Xiaodong Li (M’03-SM’07) received his B.Sc. degree from Xidian University, Xi’an, China, and Ph.D. degree in information science from University of Otago, Dunedin, New Zealand, respectively. He is a Professor with the School of Science (Computer Science and Software Engineering), RMIT University, Melbourne, Australia. His research interests include evolutionary computation, neural networks, data analytics, multiobjective optimization, multimodal optimization, and swarm intelligence. He serves as an Associate Editor of the IEEE Transactions on Evolutionary Computation, Swarm Intelligence (Springer), and International Journal of Swarm Intelligence Research. He is a founding member of IEEE CIS Task Force on Swarm Intelligence, a vice-chair of IEEE Task Force on Multi-modal Optimization, and a former chair of IEEE CIS Task Force on Large Scale Global Optimization. He is the recipient of 2013 ACM SIGEVO Impact Award and 2017 IEEE CIS “IEEE Transactions on Evolutionary Computation Outstanding Paper Award”.

Theory of Parallel Evolutionary Algorithms
Dirk Sudholt, University of Sheffield, UK
[Saturday, 8 Sep, 16:00-17:30][slides] [+]

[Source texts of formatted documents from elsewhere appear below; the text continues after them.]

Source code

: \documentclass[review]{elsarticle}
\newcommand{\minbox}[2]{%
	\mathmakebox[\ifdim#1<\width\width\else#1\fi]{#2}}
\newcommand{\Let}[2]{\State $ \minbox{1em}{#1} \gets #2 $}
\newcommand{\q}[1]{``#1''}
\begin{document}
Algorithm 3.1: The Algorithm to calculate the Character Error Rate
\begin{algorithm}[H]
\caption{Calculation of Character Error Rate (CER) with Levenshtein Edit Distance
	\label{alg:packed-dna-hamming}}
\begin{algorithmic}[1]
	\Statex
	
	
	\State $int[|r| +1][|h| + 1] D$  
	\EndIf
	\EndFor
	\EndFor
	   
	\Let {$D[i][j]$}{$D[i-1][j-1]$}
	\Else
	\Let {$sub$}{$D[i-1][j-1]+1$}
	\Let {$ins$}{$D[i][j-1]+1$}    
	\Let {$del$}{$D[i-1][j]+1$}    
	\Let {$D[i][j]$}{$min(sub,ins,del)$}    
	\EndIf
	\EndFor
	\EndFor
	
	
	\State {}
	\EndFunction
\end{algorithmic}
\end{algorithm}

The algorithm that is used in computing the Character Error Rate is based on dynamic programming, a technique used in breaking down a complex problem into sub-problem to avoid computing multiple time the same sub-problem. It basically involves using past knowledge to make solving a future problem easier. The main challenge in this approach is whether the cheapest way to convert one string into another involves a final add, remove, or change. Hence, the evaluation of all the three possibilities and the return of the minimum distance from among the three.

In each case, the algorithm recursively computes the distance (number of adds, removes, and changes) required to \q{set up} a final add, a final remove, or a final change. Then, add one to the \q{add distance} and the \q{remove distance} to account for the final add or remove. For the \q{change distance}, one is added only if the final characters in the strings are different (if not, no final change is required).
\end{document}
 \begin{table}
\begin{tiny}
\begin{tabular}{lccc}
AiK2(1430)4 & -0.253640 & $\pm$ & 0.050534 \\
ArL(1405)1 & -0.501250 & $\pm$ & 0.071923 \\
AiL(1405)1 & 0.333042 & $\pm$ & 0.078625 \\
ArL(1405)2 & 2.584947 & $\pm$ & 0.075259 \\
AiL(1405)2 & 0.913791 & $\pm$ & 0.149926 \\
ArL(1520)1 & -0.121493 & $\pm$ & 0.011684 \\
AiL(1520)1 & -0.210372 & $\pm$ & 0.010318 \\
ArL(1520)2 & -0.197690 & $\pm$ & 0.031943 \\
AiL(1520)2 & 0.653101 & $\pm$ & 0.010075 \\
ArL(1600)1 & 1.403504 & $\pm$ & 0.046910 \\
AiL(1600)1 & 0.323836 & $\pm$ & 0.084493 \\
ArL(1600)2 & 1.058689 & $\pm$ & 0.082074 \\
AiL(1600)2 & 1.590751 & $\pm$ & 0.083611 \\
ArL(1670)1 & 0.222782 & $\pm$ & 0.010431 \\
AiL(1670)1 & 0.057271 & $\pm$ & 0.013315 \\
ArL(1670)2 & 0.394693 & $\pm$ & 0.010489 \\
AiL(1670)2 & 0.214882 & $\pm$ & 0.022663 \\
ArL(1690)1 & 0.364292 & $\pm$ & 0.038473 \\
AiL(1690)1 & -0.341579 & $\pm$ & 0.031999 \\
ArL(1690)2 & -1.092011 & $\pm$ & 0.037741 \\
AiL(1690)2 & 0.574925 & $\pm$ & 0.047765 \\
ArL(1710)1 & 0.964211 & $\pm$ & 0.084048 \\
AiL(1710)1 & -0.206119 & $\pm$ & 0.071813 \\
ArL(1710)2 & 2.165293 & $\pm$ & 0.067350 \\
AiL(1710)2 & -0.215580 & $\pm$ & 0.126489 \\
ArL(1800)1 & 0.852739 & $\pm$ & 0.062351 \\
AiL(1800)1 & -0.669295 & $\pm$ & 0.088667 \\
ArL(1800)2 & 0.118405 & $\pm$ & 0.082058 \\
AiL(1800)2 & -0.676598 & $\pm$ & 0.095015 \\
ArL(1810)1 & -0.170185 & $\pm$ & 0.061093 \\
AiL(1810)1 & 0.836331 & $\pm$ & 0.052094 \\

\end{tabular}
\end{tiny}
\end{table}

Evolutionary algorithms (EAs) have given rise to many parallel variants, fuelled by the rapidly increasing number of CPU cores and the ready availability of computation power through GPUs and cloud computing. A very popular approach is to parallelize evolution in island models, or coarse-grained EAs, by evolving different populations on different processors. These populations run independently most of the time, but they periodically communicate genetic information to coordinate search. Many applications have shown that island models can speed up computation time significantly, and that parallel populations can further increase solution diversity. However, there is little understanding of when and why island models perform well, and what impact fundamental parameters have on performance. This tutorial will give an overview of recent theoretical results on the runtime of parallel evolutionary algorithms. These results give insight into the fundamental working principles of parallel EAs, assess the impact of parameters and design choices on performance, and contribute to the design of more effective parallel EAs.

About the speaker
Dirk Sudholt obtained his PhD in computer science in 2008 from the Technische Universitaet Dortmund, Germany, under the supervision of Prof. Ingo Wegener, with distinction. Since January 2012 he is a Lecturer/Senior Lecturer at the University of Sheffield, UK. His research focuses on the computational complexity of randomized search heuristics such as evolutionary algorithms, including hybrid and parallel variants, and swarm intelligence algorithms like ant colony optimization and particle swarm optimization. He has published more than 90 refereed papers in international conferences and journals and has won 8 best paper awards at GECCO and PPSN.